Más allá de esos reclamos en común, a continuación se transcriben algunos de los planteos más representativos realizados por los expositores.
n Martín Noel Abreu, del centro: "el servicio no mejora. Se puso la Sube y habrá otros datos, pero tenemos una sola empresa monopólica y Transporte Diadema da servicio con cuatro unidades. Espero que el año que viene haya más prestadoras, aunque sea cooperativas de trabajadores. Hay que abrir el juego".

- Jessica Karina Infante, del centro. "Estamos hablando de un negocio y no hay números estables por cantidad de pasajeros: siempre se dijo que eran 1,9 millones y creemos que hay más. Pregunto dónde están Nación y Provincia con sus aportes. Tiene que haber un cambio, el servicio es igual pero la ciudad no es la misma, y si fuera bueno todos harían uso del transporte público".

-Angela Quinteros, barrio 30 de Octubre. "Es necesaria la información masiva por el uso de la Sube, los jubilados no tienen idea de cómo es ni dónde se carga, no hay manera de controlar si nos cargaron los 40 bonos que corresponden y te cobran el pasaje a $6, cuando es claro que somos jubilados. Les dieron el contrato hasta 2022 y nunca nos preguntaron a los vecinos si queríamos la misma empresa. El servicio es malo".

- Héctor Leviñanco, barrio San Martín. "Hay pocos barrios que tienen acceso a la Zona Norte con la Línea 5 Universidad pagando un poco más, el resto usa el doble de dinero y paga dos pasajes. Así como pusieron las líneas 4 y 5, pongan una más para poder llegar aunque sea hasta el 5 desde los barrios de la zona alta, donde también hay universitarios y trabajadores".

-Cynthia Francisco, periodista. "¿Por qué no se espera a tener los primeros resultados del SUBE antes de proponer el incremento, con números reales? El incremento golpea a las clases más bajas y a la empresa le ha ido muy bien, tanto que pudo adquirir Transporte Diadema y su utilidad sigue siendo del 12% garantizado hasta 2022. Aprovecho para decir que la SUBE se cobra entre 25 y 30 pesos, y las tarjetas anteriores se pagaban 50 pesos: dónde está esa plata y las facturas por esa venta, además de los vueltos que no daban las máquinas".

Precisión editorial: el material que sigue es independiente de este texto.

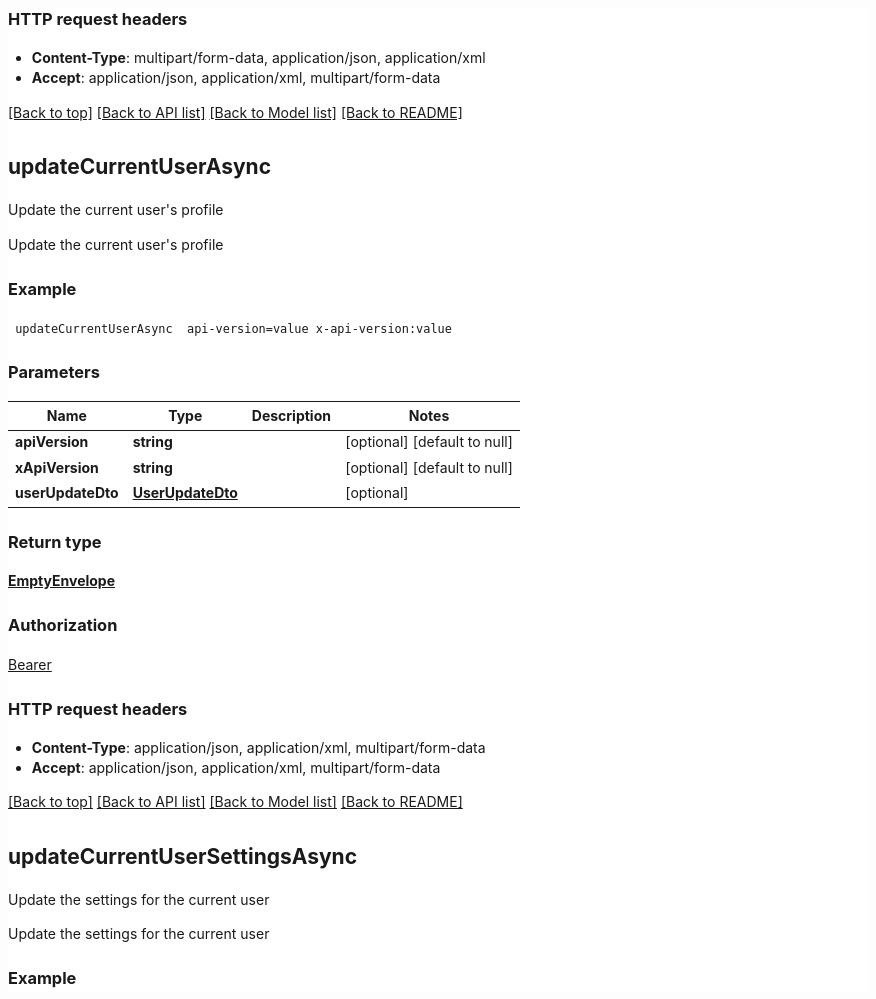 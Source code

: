 ### HTTP request headers

- **Content-Type**: multipart/form-data, application/json, application/xml
- **Accept**: application/json, application/xml, multipart/form-data

[[Back to top]](#) [[Back to API list]](../README.md#documentation-for-api-endpoints) [[Back to Model list]](../README.md#documentation-for-models) [[Back to README]](../README.md)


## updateCurrentUserAsync

Update the current user's profile

Update the current user's profile

### Example

```bash
 updateCurrentUserAsync  api-version=value x-api-version:value
```

### Parameters


Name | Type | Description  | Notes
------------- | ------------- | ------------- | -------------
 **apiVersion** | **string** |  | [optional] [default to null]
 **xApiVersion** | **string** |  | [optional] [default to null]
 **userUpdateDto** | [**UserUpdateDto**](UserUpdateDto.md) |  | [optional]

### Return type

[**EmptyEnvelope**](EmptyEnvelope.md)

### Authorization

[Bearer](../README.md#Bearer)

### HTTP request headers

- **Content-Type**: application/json, application/xml, multipart/form-data
- **Accept**: application/json, application/xml, multipart/form-data

[[Back to top]](#) [[Back to API list]](../README.md#documentation-for-api-endpoints) [[Back to Model list]](../README.md#documentation-for-models) [[Back to README]](../README.md)


## updateCurrentUserSettingsAsync

Update the settings for the current user

Update the settings for the current user

### Example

-Guillermo Alvarez Santana, barrio Pietrobelli. "No estoy de acuerdo con el aumento que viene: abusivo, grosero y no se ajusta a la realidad de un obrero. El servicio de la Línea 9 es tan ineficiente que el interurbano de Rada Tilly se ha hecho cargo de forma solapada del transporte en barrio Industrial, a un precio abusivo porque es la única que presta el servicio".

- Rosa Herrera. "Vengo en representación de los trabajadores que viven de una changa, precarizados o en negro, sin beneficios, y se toman más de cuatro colectivos por día para salir a buscar el mango. Es un servicio que deja mucho que desear y hay que pagar el aumento, porque el gobiernito protege a los que más tienen. Espero que el subsidio se pueda aplicar claramente por medio de la Anses".

- Gladys Díaz, trabajadora de la salud, de ATE. "No existen estamentos de participación ciudadana, no está instrumentado y no podemos ser parte, pedimos que se arbitren los medios para el control de calidad del servicio. Hay experiencias en otros países donde no sólo se plantea la estructura de costos, sino que hay mecanismos con oficinas de quejas y evaluación de expectativa y satisfacción del usuario".

-Guillermo Serani, Cámara de Comercio. "No tenemos datos: en el año 2000 punto de inflexión en el análisis de costos eran 4,5 o 5 pasajeros por kilómetro recorrido y a partir de ahí arrancaba la rentabilidad mínima. Hoy no tenemos esa información actualizada, y creo que es muy importante".